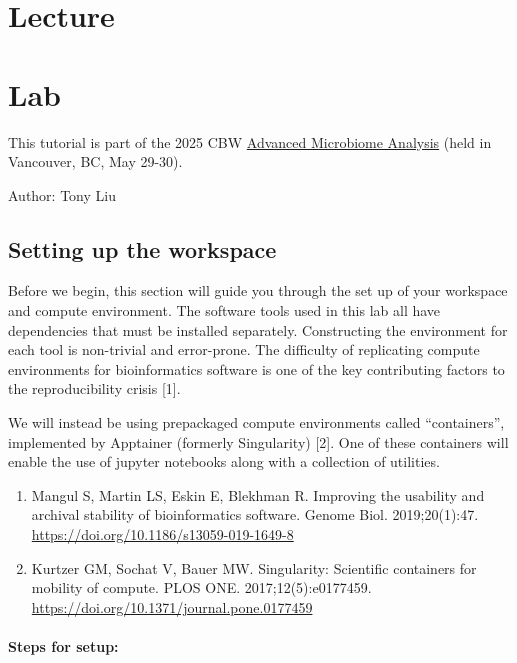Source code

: \documentclass[
]{book}
\providecommand{\tightlist}{%
  \setlength{\itemsep}{0pt}\setlength{\parskip}{0pt}}
\begin{document}
\section{Lecture}\label{lecture-2}

\section{Lab}\label{lab-1}

This tutorial is part of the 2025 CBW \href{https://bioinformaticsdotca.github.io/AMB_2025/}{Advanced Microbiome Analysis} (held in Vancouver, BC, May 29-30).

Author: Tony Liu

\subsection{Setting up the workspace}\label{setting-up-the-workspace}

Before we begin, this section will guide you through the set up of your workspace and compute environment.
The software tools used in this lab all have dependencies that must be installed separately.
Constructing the environment for each tool is non-trivial and error-prone.
The difficulty of replicating compute environments for bioinformatics software is one of the key contributing factors
to the reproducibility crisis {[}1{]}.

We will instead be using prepackaged compute environments called ``containers'', implemented by Apptainer (formerly Singularity) {[}2{]}.
One of these containers will enable the use of jupyter notebooks along with a collection of utilities.

\begin{enumerate}
\def\labelenumi{\arabic{enumi}.}
\tightlist
\item
  Mangul S, Martin LS, Eskin E, Blekhman R. Improving the usability and archival stability of bioinformatics software. Genome Biol. 2019;20(1):47. \url{https://doi.org/10.1186/s13059-019-1649-8}
\item
  Kurtzer GM, Sochat V, Bauer MW. Singularity: Scientific containers for mobility of compute. PLOS ONE. 2017;12(5):e0177459. \url{https://doi.org/10.1371/journal.pone.0177459}
\end{enumerate}

\paragraph{Steps for setup:}\label{steps-for-setup}
\end{document}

※

> [What to work on] Word for word, write out each line of the records, but leave the pictures behind.

> [Solution]
Source code

: \documentclass[
]{book}
\providecommand{\tightlist}{%
  \setlength{\itemsep}{0pt}\setlength{\parskip}{0pt}}
\begin{document}
\section{Lecture}\label{lecture-2}

\section{Lab}\label{lab-1}

This tutorial is part of the 2025 CBW \href{https://bioinformaticsdotca.github.io/AMB_2025/}{Advanced Microbiome Analysis} (held in Vancouver, BC, May 29-30).

Author: Tony Liu

\subsection{Setting up the workspace}\label{setting-up-the-workspace}

Before we begin, this section will guide you through the set up of your workspace and compute environment.
The software tools used in this lab all have dependencies that must be installed separately.
Constructing the environment for each tool is non-trivial and error-prone.
The difficulty of replicating compute environments for bioinformatics software is one of the key contributing factors
to the reproducibility crisis {[}1{]}.

We will instead be using prepackaged compute environments called ``containers'', implemented by Apptainer (formerly Singularity) {[}2{]}.
One of these containers will enable the use of jupyter notebooks along with a collection of utilities.

\begin{enumerate}
\def\labelenumi{\arabic{enumi}.}
\tightlist
\item
  Mangul S, Martin LS, Eskin E, Blekhman R. Improving the usability and archival stability of bioinformatics software. Genome Biol. 2019;20(1):47. \url{https://doi.org/10.1186/s13059-019-1649-8}
\item
  Kurtzer GM, Sochat V, Bauer MW. Singularity: Scientific containers for mobility of compute. PLOS ONE. 2017;12(5):e0177459. \url{https://doi.org/10.1371/journal.pone.0177459}
\end{enumerate}

\paragraph{Steps for setup:}\label{steps-for-setup}
\end{document}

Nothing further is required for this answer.